Let us pick up the thread of women's direct experience of the transcendent in the Church. Just as her husband got her pregnant, so she (and the whole Body, as feminine and bridal) are made pregnant by the Word and the Sacraments. That is why the role of the Body is Marian. We are all to conceive Christ by the Holy Spirit, and be God-bearers in the world. That is why only men can be priests. Only men can represent Christ as the Bridegroom, whose Bride is made fruitful with the Word, by the Holy Spirit. Once again we see the marvelous balance between the sexes in the Kingdom. There is one thing men can do that women cannot: be priests in the Priesthood of the Lord, Jesus Christ. There is one thing women can do that men cannot: conceive, bear and give birth to children. In our culture of death, gnostics and cynics will say, “what is so special about that?” But Biblical Christians know that the family, the home, and the wife and mother who is the home is the highest and most important thing in the Church and in the world. And every Daughter of Mary is eager to have a man-in-Christ sitting at the head of her table, both at her table in her home and at the Altar of God, in her church, as provider, protector and priest.

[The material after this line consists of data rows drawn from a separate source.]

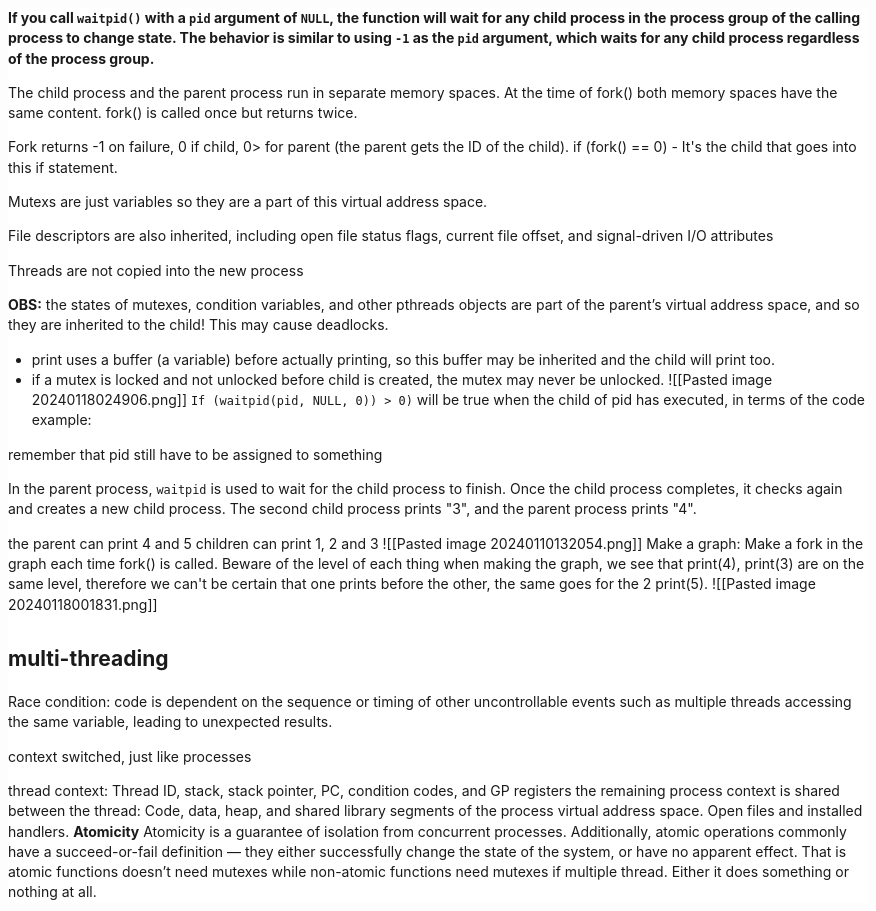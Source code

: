 **If you call `waitpid()` with a `pid` argument of `NULL`, the function will wait for any child process in the process group of the calling process to change state. The behavior is similar to using `-1` as the `pid` argument, which waits for any child process regardless of the process group.**

The child process and the parent process run in separate memory spaces. At the time of fork() both memory spaces have the same content. fork() is called once but returns twice.

Fork returns -1 on failure, 0 if child, 0> for parent (the parent gets the ID of the child). if (fork() == 0) - It's the child that goes into this if statement.

Mutexs are just variables so they are a part of this virtual address
space. 

File descriptors are also inherited, including open file status flags, current file offset, and signal-driven I/O attributes

Threads are not copied into the new process

**OBS:** the states of mutexes, condition variables, and other pthreads objects are part of the parent’s virtual address space, and so they are inherited to the child! This may cause deadlocks.
-  print uses a buffer (a variable) before actually printing, so this buffer may be inherited and the child will print too.
- if a mutex is locked and not unlocked before child is created, the mutex may never be unlocked.
![[Pasted image 20240118024906.png]]
`If (waitpid(pid, NULL, 0)) > 0)` will be true when the child of pid has executed, in terms of the code example: 

remember that pid still have to be assigned to something

In the parent process, `waitpid` is used to wait for the child process to finish. Once the child process completes, it checks again and creates a new child process. The second child process prints "3", and the parent process prints "4".

the parent can print 4 and 5
children can print 1, 2 and 3
![[Pasted image 20240110132054.png]]
Make a graph: Make a fork in the graph each time fork() is called. Beware of the level of each thing when making the graph, we see that print(4), print(3) are on the same level, therefore we can't be certain that one prints before the other, the same goes for the 2 print(5).
![[Pasted image 20240118001831.png]]
## multi-threading
Race condition: code is dependent on the sequence or timing of other uncontrollable events such as multiple threads accessing the same variable, leading to unexpected results.

context switched, just like processes

thread context: Thread ID, stack, stack pointer, PC, condition codes, and GP registers 
	the remaining process context is shared between the thread: Code, data, heap, and shared library segments of the process virtual address space. Open files and installed handlers.
**Atomicity**
Atomicity is a guarantee of isolation from concurrent processes. Additionally, atomic operations commonly have a succeed-or-fail definition — they either successfully change the state of the system, or have no apparent effect. That is atomic functions doesn’t need mutexes while non-atomic functions need mutexes
if multiple thread. Either it does something or nothing at all. 
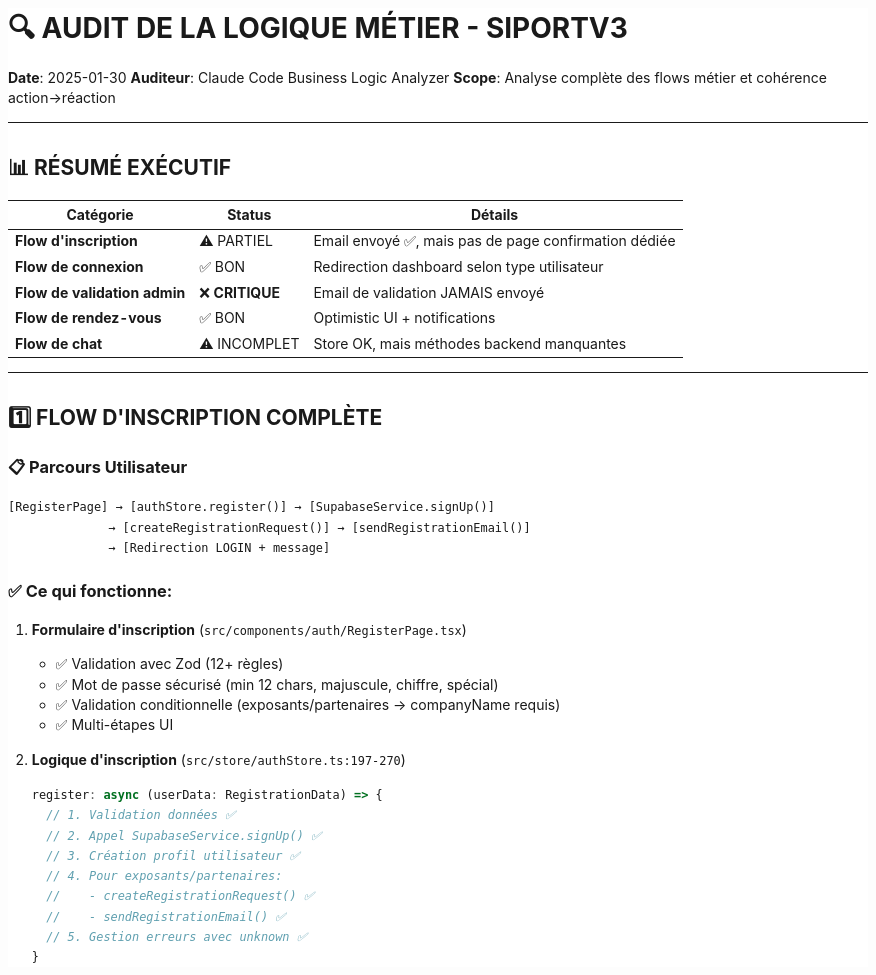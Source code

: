 # 🔍 AUDIT DE LA LOGIQUE MÉTIER - SIPORTV3

**Date**: 2025-01-30
**Auditeur**: Claude Code Business Logic Analyzer
**Scope**: Analyse complète des flows métier et cohérence action→réaction

---

## 📊 RÉSUMÉ EXÉCUTIF

| Catégorie | Status | Détails |
|-----------|--------|---------|
| **Flow d'inscription** | ⚠️ PARTIEL | Email envoyé ✅, mais pas de page confirmation dédiée |
| **Flow de connexion** | ✅ BON | Redirection dashboard selon type utilisateur |
| **Flow de validation admin** | ❌ **CRITIQUE** | Email de validation JAMAIS envoyé |
| **Flow de rendez-vous** | ✅ BON | Optimistic UI + notifications |
| **Flow de chat** | ⚠️ INCOMPLET | Store OK, mais méthodes backend manquantes |

---

## 1️⃣ FLOW D'INSCRIPTION COMPLÈTE

### 📋 Parcours Utilisateur

```
[RegisterPage] → [authStore.register()] → [SupabaseService.signUp()]
              → [createRegistrationRequest()] → [sendRegistrationEmail()]
              → [Redirection LOGIN + message]
```

### ✅ Ce qui fonctionne:

1. **Formulaire d'inscription** (`src/components/auth/RegisterPage.tsx`)
   - ✅ Validation avec Zod (12+ règles)
   - ✅ Mot de passe sécurisé (min 12 chars, majuscule, chiffre, spécial)
   - ✅ Validation conditionnelle (exposants/partenaires → companyName requis)
   - ✅ Multi-étapes UI

2. **Logique d'inscription** (`src/store/authStore.ts:197-270`)
   ```typescript
   register: async (userData: RegistrationData) => {
     // 1. Validation données ✅
     // 2. Appel SupabaseService.signUp() ✅
     // 3. Création profil utilisateur ✅
     // 4. Pour exposants/partenaires:
     //    - createRegistrationRequest() ✅
     //    - sendRegistrationEmail() ✅
     // 5. Gestion erreurs avec unknown ✅
   }
   ```
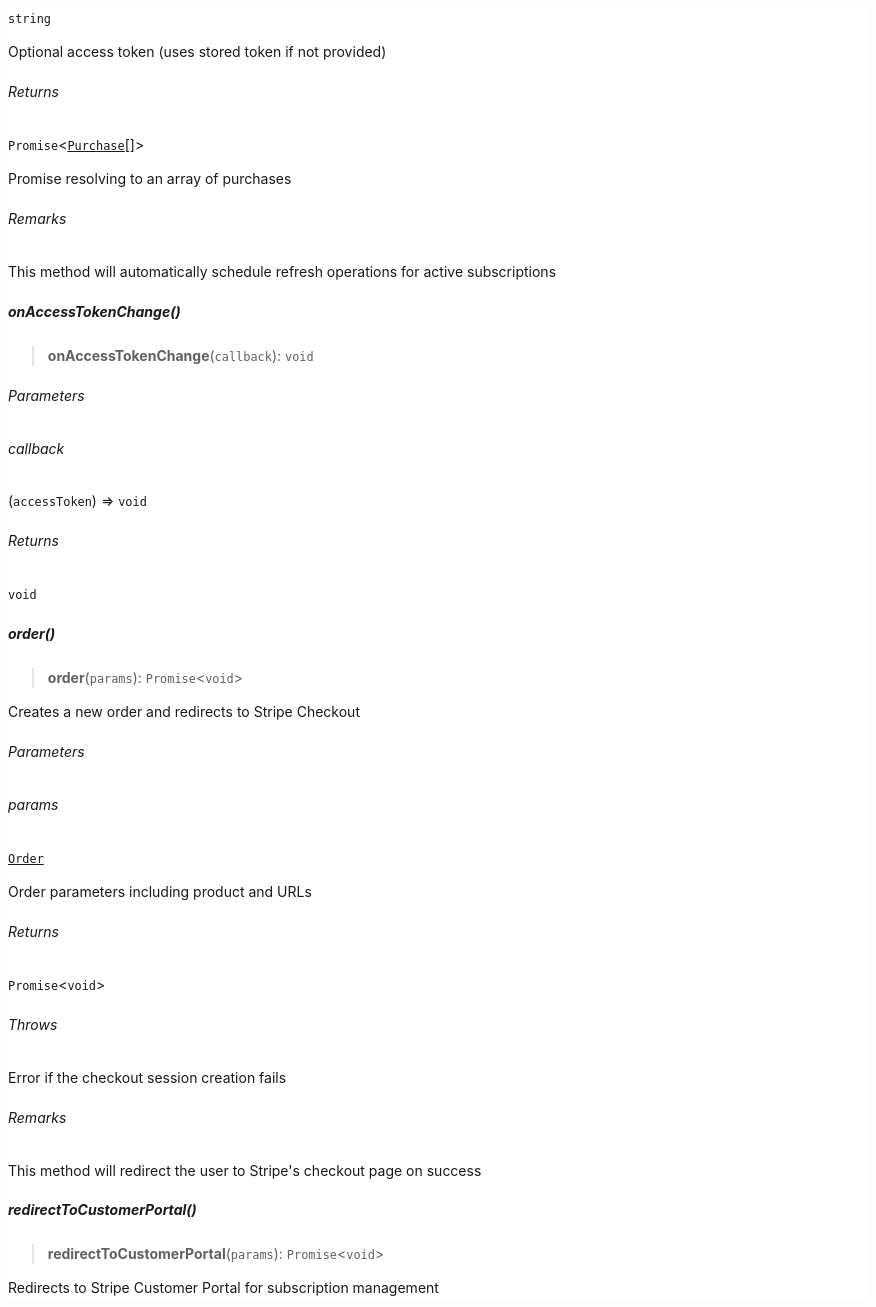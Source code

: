 `string`

Optional access token (uses stored token if not provided)

###### Returns

`Promise`\<[`Purchase`](globals.md#purchase-1)[]\>

Promise resolving to an array of purchases

###### Remarks

This method will automatically schedule refresh operations for active subscriptions

##### onAccessTokenChange()

> **onAccessTokenChange**(`callback`): `void`


###### Parameters

###### callback

(`accessToken`) => `void`

###### Returns

`void`

##### order()

> **order**(`params`): `Promise`\<`void`\>


Creates a new order and redirects to Stripe Checkout

###### Parameters

###### params

[`Order`](globals.md#order-1)

Order parameters including product and URLs

###### Returns

`Promise`\<`void`\>

###### Throws

Error if the checkout session creation fails

###### Remarks

This method will redirect the user to Stripe's checkout page on success

##### redirectToCustomerPortal()

> **redirectToCustomerPortal**(`params`): `Promise`\<`void`\>


Redirects to Stripe Customer Portal for subscription management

If in a gnostic and illusory world, women could be priests, the balance is overthrown. We are telling our people what the boys and men already know, where gnosticism has invaded: there is nothing unique for you in the Church. Women can do everything men can do, even though there are some things women can do that men cannot. There are unique roles for women, but not for men. But the Priesthood of our Lord has just as much to do with being as doing , and that is why we are blessed to have 1 Timothy 2: 15, and all the other hard texts that the Holy Spirit gives us through St. Paul.

 


[1] Johansson, Torbjörn in Imberg, Rune, ed., Talet om Korset – Guds Kraft, pp.  205 – 236.

[2] Ibid, p. 205

[3] cf. Zizioulas, Being as Communion, pp. 44 & 91 – 92.